[Opening DATA TO PROCESS section]

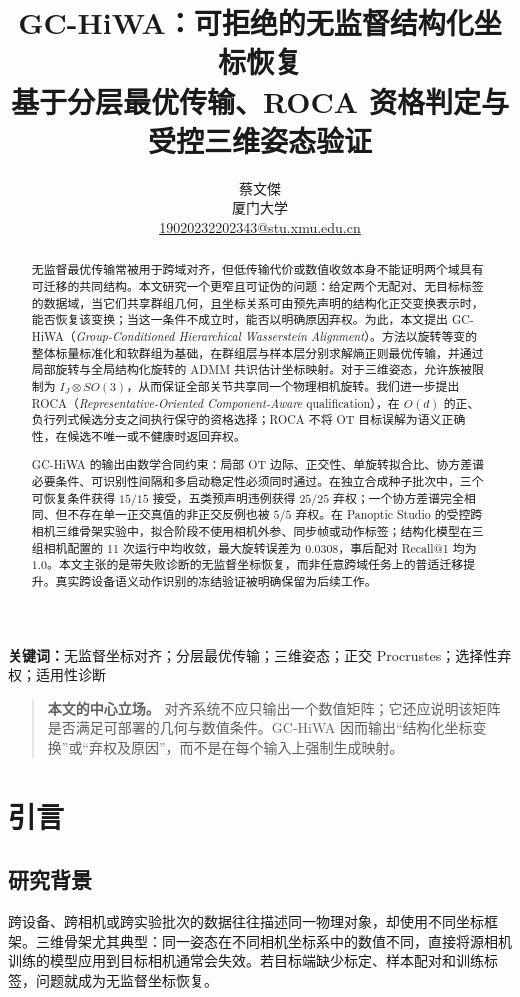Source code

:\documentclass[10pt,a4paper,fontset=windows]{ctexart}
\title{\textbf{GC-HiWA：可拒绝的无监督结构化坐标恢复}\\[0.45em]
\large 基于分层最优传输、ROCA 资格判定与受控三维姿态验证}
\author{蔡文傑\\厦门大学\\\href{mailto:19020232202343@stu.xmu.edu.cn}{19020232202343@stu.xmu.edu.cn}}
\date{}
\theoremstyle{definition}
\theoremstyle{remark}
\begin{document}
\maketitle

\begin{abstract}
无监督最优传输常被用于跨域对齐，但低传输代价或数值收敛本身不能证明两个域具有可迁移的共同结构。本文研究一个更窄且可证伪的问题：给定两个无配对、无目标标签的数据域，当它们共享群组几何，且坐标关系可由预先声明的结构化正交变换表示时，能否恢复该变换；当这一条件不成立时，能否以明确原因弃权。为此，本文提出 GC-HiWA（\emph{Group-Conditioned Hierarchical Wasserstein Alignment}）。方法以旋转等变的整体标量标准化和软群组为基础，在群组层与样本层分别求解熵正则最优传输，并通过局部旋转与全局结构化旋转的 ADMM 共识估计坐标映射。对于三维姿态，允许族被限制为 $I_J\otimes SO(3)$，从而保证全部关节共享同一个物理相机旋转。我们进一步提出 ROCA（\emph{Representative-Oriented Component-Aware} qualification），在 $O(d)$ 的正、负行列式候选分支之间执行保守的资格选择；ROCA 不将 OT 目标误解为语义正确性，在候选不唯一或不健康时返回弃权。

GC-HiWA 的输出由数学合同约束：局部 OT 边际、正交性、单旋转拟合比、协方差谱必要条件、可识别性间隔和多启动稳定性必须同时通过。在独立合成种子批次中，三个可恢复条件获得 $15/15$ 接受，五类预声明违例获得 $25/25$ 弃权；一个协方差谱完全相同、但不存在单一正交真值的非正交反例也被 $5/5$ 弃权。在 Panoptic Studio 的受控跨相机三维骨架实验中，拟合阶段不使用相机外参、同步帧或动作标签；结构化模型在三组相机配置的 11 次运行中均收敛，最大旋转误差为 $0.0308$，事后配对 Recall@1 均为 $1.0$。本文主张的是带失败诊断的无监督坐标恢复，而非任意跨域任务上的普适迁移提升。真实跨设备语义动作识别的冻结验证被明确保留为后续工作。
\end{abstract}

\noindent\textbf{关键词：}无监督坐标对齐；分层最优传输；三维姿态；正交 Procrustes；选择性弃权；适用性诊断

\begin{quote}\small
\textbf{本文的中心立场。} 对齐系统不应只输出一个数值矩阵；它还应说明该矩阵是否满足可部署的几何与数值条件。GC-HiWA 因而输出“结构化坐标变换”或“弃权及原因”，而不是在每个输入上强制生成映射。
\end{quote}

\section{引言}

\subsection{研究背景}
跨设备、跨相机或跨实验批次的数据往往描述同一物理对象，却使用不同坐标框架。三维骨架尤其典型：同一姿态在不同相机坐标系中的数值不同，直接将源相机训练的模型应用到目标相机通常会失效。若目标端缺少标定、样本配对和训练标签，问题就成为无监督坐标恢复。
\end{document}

[Closing DATA TO PROCESS section]

- WORK INSTRUCTION -
Look over the records above, and wherever a line contains the string "textbf", copy that line.

- ANSWER SECTION -
\title{\textbf{GC-HiWA：可拒绝的无监督结构化坐标恢复}\\[0.45em]
\noindent\textbf{关键词：}无监督坐标对齐；分层最优传输；三维姿态；正交 Procrustes；选择性弃权；适用性诊断
\textbf{本文的中心立场。} 对齐系统不应只输出一个数值矩阵；它还应说明该矩阵是否满足可部署的几何与数值条件。GC-HiWA 因而输出“结构化坐标变换”或“弃权及原因”，而不是在每个输入上强制生成映射。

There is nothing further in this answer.